Research has shown, for example, that a monkfish can lose up to 15% of its weight during the course of a trip, depending on the conditions. Ice melt, fish-room conditions and a host of other practicalities mean that a legal requirement to estimate the weight on board with a 5% margin of tolerance, and with criminal prosecution the consequence for failure, is tantamount to condemning fishermen in advance to a perpetual cycle of criminal prosecution. The Commission was told that:
•Such an approach was unreasonable, disproportionate and contrary to the notion of natural justice
•Member states would not enforce the rule consistently because it would clog their court systems or administrative penalty arrangements
•The issue demonstrated the remoteness of the Commission from the realities of operating a fishing vessel under a range of more or less difficult conditions
•The problem of accurate percentage estimates increases when small amounts of by-catch species are involved
•The Commission’s attitude on the margin of tolerance runs contrary to its stated aim of shifting the focus of enforcement from sea to the whole supply chain
•Catch estimates at sea play an insignificant role in the overall enforcement of fisheries regulation. The margin of tolerance is in danger of becoming a wholly cyclical and pointless paper exercise
•Catch estimates at sea may have once served a purpose, before landing declarations and then tighter controls on landing (including buyers and sellers’ registration) were introduced but it is hard now to see any real purpose to log-book estimates backed by criminal prosecution.
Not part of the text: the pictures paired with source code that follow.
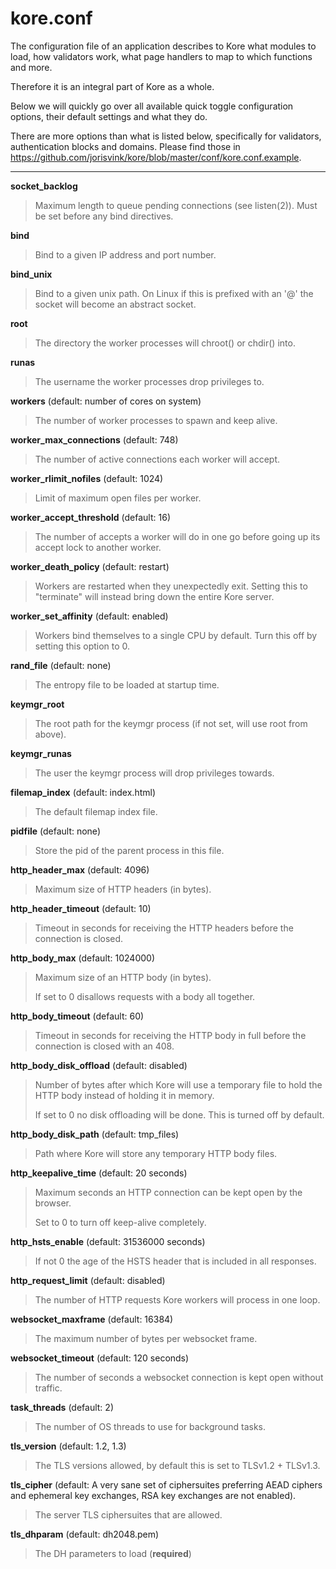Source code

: # kore.conf

The configuration file of an application describes to Kore what modules to load, how validators work, what page handlers to map to which functions and more.

Therefore it is an integral part of Kore as a whole.

Below we will quickly go over all available quick toggle configuration options, their default settings and what they do.

There are more options than what is listed below, specifically for validators, authentication blocks and domains. Please find those in https://github.com/jorisvink/kore/blob/master/conf/kore.conf.example.

---

**socket_backlog**
> Maximum length to queue pending connections (see listen(2)). Must be set before any bind directives.

**bind**
> Bind to a given IP address and port number.

**bind_unix**
> Bind to a given unix path. On Linux if this is prefixed with an '@' the
> socket will become an abstract socket.

**root**
> The directory the worker processes will chroot() or chdir() into.

**runas**
> The username the worker processes drop privileges to.

**workers** (default: number of cores on system)
> The number of worker processes to spawn and keep alive.

**worker_max_connections** (default: 748)
> The number of active connections each worker will accept.

**worker_rlimit_nofiles** (default: 1024)
> Limit of maximum open files per worker.

**worker_accept_threshold** (default: 16)
> The number of accepts a worker will do in one go before going up its
> accept lock to another worker.

**worker_death_policy** (default: restart)
> Workers are restarted when they unexpectedly exit. Setting this to "terminate" will instead bring down the entire Kore server.

**worker_set_affinity** (default: enabled)
> Workers bind themselves to a single CPU by default. Turn this off by setting this option to 0.

**rand_file** (default: none)
> The entropy file to be loaded at startup time.

**keymgr_root**
> The root path for the keymgr process (if not set, will use root from above).

**keymgr_runas**
> The user the keymgr process will drop privileges towards.

**filemap_index** (default: index.html)
> The default filemap index file.

**pidfile** (default: none)
> Store the pid of the parent process in this file.

**http_header_max** (default: 4096)
> Maximum size of HTTP headers (in bytes).

**http_header_timeout** (default: 10)
>  Timeout in seconds for receiving the HTTP headers before the connection is closed.

**http_body_max** (default: 1024000)
> Maximum size of an HTTP body (in bytes).
> 
> If set to 0 disallows requests with a body all together.

**http_body_timeout** (default: 60)
> Timeout in seconds for receiving the HTTP body in full before the connection is closed with an 408.

**http_body_disk_offload** (default: disabled)
> Number of bytes after which Kore will use a temporary file to hold the HTTP body instead of holding it in memory.
> 
> If set to 0 no disk offloading will be done. This is turned off by default.

**http_body_disk_path** (default: tmp_files)
> Path where Kore will store any temporary HTTP body files.

**http_keepalive_time** (default: 20 seconds)
> Maximum seconds an HTTP connection can be kept open by the browser.
> 
> Set to 0 to turn off keep-alive completely.

**http_hsts_enable** (default: 31536000 seconds)
> If not 0 the age of the HSTS header that is included in all responses.

**http_request_limit** (default: disabled)
> The number of HTTP requests Kore workers will process in one loop.

**websocket_maxframe** (default: 16384)
> The maximum number of bytes per websocket frame.

**websocket_timeout** (default: 120 seconds)
> The number of seconds a websocket connection is kept open without traffic.

**task_threads** (default: 2)
> The number of OS threads to use for background tasks.

**tls_version** (default: 1.2, 1.3)
> The TLS versions allowed, by default this is set to TLSv1.2 + TLSv1.3.

**tls_cipher** (default: A very sane set of ciphersuites preferring AEAD ciphers and ephemeral key exchanges, RSA key exchanges are not enabled).
> The server TLS ciphersuites that are allowed.

**tls_dhparam** (default: dh2048.pem)
> The DH parameters to load (**required**)

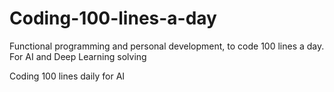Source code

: # Coding-100-lines-a-day
Functional programming and personal development, to code 100 lines a day. For AI and Deep Learning solving 

Coding 100 lines daily for AI 
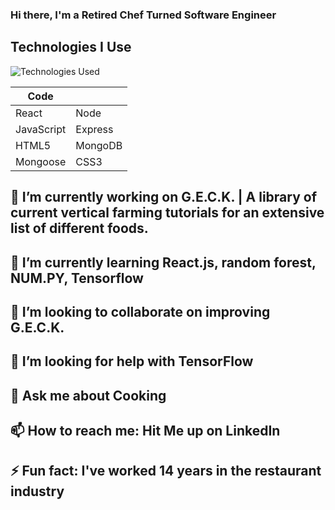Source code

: ### Hi there, I'm a Retired Chef Turned Software Engineer

## Technologies I Use

![Technologies Used](https://skillicons.dev/icons?i=react,nodejs,express,mongodb,js,html,css)

| Code       |          |
| ---------- | -------- |
| React      | Node     |
| JavaScript | Express  |
| HTML5      | MongoDB  |
| Mongoose   | CSS3     |

## 🔭 I’m currently working on G.E.C.K. | A library of current vertical farming tutorials for an extensive list of different foods.
## 🌱 I’m currently learning React.js, random forest, NUM.PY, Tensorflow
## 👯 I’m looking to collaborate on improving G.E.C.K.
## 🤔 I’m looking for help with TensorFlow
## 💬 Ask me about Cooking
## 📫 How to reach me: Hit Me up on LinkedIn
## ⚡ Fun fact: I've worked 14 years in the restaurant industry
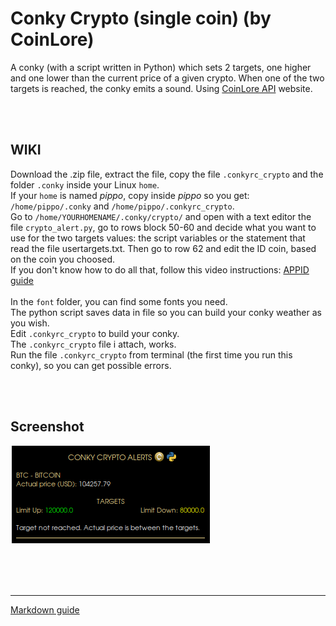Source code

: # Conky Crypto (single coin) (by CoinLore)
 
A conky (with a script written in Python) which sets 2 targets, one higher and one lower than the current price of a given crypto. When one of the two targets is reached, the conky emits a sound. Using [CoinLore API](https://www.coinlore.com/cryptocurrency-data-api#ticker) website.<br>

<br>
<br>

## **WIKI**<br>

Download the .zip file, extract the file, copy the file `.conkyrc_crypto` and the folder `.conky` inside your Linux `home`.<br>
If your `home` is named *pippo*, copy inside *pippo* so you get: `/home/pippo/.conky` and `/home/pippo/.conkyrc_crypto`.<br>
Go to `/home/YOURHOMENAME/.conky/crypto/` and open with a text editor the file `crypto_alert.py`, go to rows block 50-60 and decide what you want to use for the two targets values: the script variables or the statement that read the file usertargets.txt. Then go to row 62 and edit the ID coin, based on the coin you choosed.<br>
If you don't know how to do all that, follow this video instructions: [APPID guide](https://youtu.be/FgRy3O12DKo?si=rF_3Zoh0NZox_qXP&t=103)<br>
<br>
In the `font` folder, you can find some fonts you need.<br>
The python script saves data in file so you can build your conky weather as you wish.<br>
Edit `.conkyrc_crypto` to build your conky.<br>
The `.conkyrc_crypto` file i attach, works.<br>
Run the file `.conkyrc_crypto` from terminal (the first time you run this conky), so you can get possible errors. 




<br>
<br>

## Screenshot

![](https://github.com/TheHeadlessOfficial/conky_crypto_single_coin/blob/main/.conky/crypto/docs/screenshot.png)<br>

<br>
<br>

<br>

---
[Markdown guide](https://docs.github.com/en/get-started/writing-on-github/getting-started-with-writing-and-formatting-on-github/basic-writing-and-formatting-syntax)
Apart from alienating the industry, it undermines the role that fishing vessels could play in the provision of scientific data.
The Control Regulation is currently passing through the legislative process in Brussels and the European Parliament has made 294 proposed amendments, a record for any CFP regulation. This is significant because the Commission is taking more account of MEPs, in anticipation that the impasse in the adoption of the Lisbon Treaty will be soon resolved and co-decision making between the Council of Ministers and the Parliament will become the norm for most fisheries legislation.
The margin of tolerance issue is one of the most critical to be resolved before the Regulation is adopted. The meeting in Brussels was convened by Europeche after the NFFO had intervened at an earlier meeting in Rome to complain that the Commission did not appear to understand the MoT issue, despite it being raised at two major conferences in Peterhead and Brussels, by every regional advisory council and many member states.
Time will tell if our arguments have persuaded the Commission to abandon its ill informed, outdated and backward looking position.